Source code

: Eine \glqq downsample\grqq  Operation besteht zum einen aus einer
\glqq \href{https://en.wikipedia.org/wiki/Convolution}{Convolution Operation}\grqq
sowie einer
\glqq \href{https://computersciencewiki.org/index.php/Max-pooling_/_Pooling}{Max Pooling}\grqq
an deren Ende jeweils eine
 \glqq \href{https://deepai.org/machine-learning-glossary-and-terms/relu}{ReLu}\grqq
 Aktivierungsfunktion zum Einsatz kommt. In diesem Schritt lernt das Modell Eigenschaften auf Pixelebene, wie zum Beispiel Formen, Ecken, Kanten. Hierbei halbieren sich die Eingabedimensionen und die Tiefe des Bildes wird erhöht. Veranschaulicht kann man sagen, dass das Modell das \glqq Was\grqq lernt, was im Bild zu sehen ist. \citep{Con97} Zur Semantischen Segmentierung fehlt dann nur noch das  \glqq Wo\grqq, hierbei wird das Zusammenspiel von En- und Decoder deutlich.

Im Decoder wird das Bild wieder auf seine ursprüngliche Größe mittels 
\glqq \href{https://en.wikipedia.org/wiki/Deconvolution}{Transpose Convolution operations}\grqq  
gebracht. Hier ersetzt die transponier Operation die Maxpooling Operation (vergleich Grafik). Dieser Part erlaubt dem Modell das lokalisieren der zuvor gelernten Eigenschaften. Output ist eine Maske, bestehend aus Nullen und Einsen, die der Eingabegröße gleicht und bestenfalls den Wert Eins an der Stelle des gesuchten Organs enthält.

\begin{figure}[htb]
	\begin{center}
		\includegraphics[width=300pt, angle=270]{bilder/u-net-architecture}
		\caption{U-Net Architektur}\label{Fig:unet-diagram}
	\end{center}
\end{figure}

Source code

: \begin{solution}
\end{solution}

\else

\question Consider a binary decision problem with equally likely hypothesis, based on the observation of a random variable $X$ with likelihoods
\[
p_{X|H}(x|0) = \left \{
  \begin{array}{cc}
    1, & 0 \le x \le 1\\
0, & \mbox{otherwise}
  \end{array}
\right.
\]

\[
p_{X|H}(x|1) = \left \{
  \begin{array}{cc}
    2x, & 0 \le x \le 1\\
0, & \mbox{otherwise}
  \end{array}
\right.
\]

__TASK REQUIREMENTS__. Give back the data above, repeating every record exactly.

__ANSWER TO THIS PROBLEM__.
Source code

: Eine \glqq downsample\grqq  Operation besteht zum einen aus einer
\glqq \href{https://en.wikipedia.org/wiki/Convolution}{Convolution Operation}\grqq
sowie einer
\glqq \href{https://computersciencewiki.org/index.php/Max-pooling_/_Pooling}{Max Pooling}\grqq
an deren Ende jeweils eine
 \glqq \href{https://deepai.org/machine-learning-glossary-and-terms/relu}{ReLu}\grqq
 Aktivierungsfunktion zum Einsatz kommt. In diesem Schritt lernt das Modell Eigenschaften auf Pixelebene, wie zum Beispiel Formen, Ecken, Kanten. Hierbei halbieren sich die Eingabedimensionen und die Tiefe des Bildes wird erhöht. Veranschaulicht kann man sagen, dass das Modell das \glqq Was\grqq lernt, was im Bild zu sehen ist. \citep{Con97} Zur Semantischen Segmentierung fehlt dann nur noch das  \glqq Wo\grqq, hierbei wird das Zusammenspiel von En- und Decoder deutlich.

Im Decoder wird das Bild wieder auf seine ursprüngliche Größe mittels 
\glqq \href{https://en.wikipedia.org/wiki/Deconvolution}{Transpose Convolution operations}\grqq  
gebracht. Hier ersetzt die transponier Operation die Maxpooling Operation (vergleich Grafik). Dieser Part erlaubt dem Modell das lokalisieren der zuvor gelernten Eigenschaften. Output ist eine Maske, bestehend aus Nullen und Einsen, die der Eingabegröße gleicht und bestenfalls den Wert Eins an der Stelle des gesuchten Organs enthält.

\begin{figure}[htb]
	\begin{center}
		\includegraphics[width=300pt, angle=270]{bilder/u-net-architecture}
		\caption{U-Net Architektur}\label{Fig:unet-diagram}
	\end{center}
\end{figure}

Source code

: \begin{solution}
\end{solution}

\else

\question Consider a binary decision problem with equally likely hypothesis, based on the observation of a random variable $X$ with likelihoods
\[
p_{X|H}(x|0) = \left \{
  \begin{array}{cc}
    1, & 0 \le x \le 1\\
0, & \mbox{otherwise}
  \end{array}
\right.
\]

\[
p_{X|H}(x|1) = \left \{
  \begin{array}{cc}
    2x, & 0 \le x \le 1\\
0, & \mbox{otherwise}
  \end{array}
\right.
\]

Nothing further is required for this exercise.